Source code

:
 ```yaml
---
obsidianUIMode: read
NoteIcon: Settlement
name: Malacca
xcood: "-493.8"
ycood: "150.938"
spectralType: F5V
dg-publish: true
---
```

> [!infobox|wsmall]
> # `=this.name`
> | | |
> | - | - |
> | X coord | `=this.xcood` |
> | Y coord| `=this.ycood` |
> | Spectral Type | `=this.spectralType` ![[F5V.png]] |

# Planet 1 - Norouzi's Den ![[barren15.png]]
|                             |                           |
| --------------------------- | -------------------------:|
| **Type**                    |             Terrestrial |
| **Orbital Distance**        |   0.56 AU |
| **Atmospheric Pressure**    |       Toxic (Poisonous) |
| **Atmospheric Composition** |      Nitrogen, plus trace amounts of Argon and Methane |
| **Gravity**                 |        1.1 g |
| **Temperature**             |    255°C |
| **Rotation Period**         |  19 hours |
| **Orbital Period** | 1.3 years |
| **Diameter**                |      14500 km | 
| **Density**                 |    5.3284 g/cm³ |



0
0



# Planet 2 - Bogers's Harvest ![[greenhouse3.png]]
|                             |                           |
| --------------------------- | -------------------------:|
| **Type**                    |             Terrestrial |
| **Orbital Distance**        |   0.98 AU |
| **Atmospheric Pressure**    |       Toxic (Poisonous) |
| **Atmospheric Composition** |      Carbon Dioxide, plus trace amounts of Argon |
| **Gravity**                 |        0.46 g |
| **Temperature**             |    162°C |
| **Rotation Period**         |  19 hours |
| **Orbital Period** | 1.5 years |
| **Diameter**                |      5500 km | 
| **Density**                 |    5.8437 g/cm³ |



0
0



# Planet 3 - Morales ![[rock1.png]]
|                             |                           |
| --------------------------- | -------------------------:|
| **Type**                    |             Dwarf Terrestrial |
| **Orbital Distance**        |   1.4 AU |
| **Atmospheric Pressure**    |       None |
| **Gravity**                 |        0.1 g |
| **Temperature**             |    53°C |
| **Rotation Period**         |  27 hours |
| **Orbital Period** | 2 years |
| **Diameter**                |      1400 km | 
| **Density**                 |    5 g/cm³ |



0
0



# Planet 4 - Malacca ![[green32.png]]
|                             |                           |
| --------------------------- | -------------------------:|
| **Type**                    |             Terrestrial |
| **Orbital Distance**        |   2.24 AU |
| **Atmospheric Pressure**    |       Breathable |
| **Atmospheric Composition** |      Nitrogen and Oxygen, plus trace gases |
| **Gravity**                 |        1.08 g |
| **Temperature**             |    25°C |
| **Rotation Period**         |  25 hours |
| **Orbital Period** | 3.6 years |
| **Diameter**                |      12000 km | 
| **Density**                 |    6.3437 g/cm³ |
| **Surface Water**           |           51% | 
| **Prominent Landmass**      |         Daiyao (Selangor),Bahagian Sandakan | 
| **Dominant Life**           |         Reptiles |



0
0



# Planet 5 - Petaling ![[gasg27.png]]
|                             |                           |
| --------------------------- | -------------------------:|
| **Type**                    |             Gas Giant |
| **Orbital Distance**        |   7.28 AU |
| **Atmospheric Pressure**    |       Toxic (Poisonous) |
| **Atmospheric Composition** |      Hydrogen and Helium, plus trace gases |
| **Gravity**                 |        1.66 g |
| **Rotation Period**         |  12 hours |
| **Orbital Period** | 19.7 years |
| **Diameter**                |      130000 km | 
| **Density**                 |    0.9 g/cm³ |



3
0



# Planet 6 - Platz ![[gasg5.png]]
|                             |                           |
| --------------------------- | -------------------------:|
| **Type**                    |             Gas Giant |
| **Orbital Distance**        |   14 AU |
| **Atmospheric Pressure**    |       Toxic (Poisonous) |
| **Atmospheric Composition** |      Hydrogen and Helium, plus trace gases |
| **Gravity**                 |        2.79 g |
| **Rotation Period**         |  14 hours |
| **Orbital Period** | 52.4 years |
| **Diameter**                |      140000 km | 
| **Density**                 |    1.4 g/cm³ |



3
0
============
About this exercise
Collect from the data above every line that includes "hours".

Result of the task
| **Rotation Period**         |  19 hours |
| **Rotation Period**         |  19 hours |
| **Rotation Period**         |  27 hours |
| **Rotation Period**         |  25 hours |
| **Rotation Period**         |  12 hours |
| **Rotation Period**         |  14 hours |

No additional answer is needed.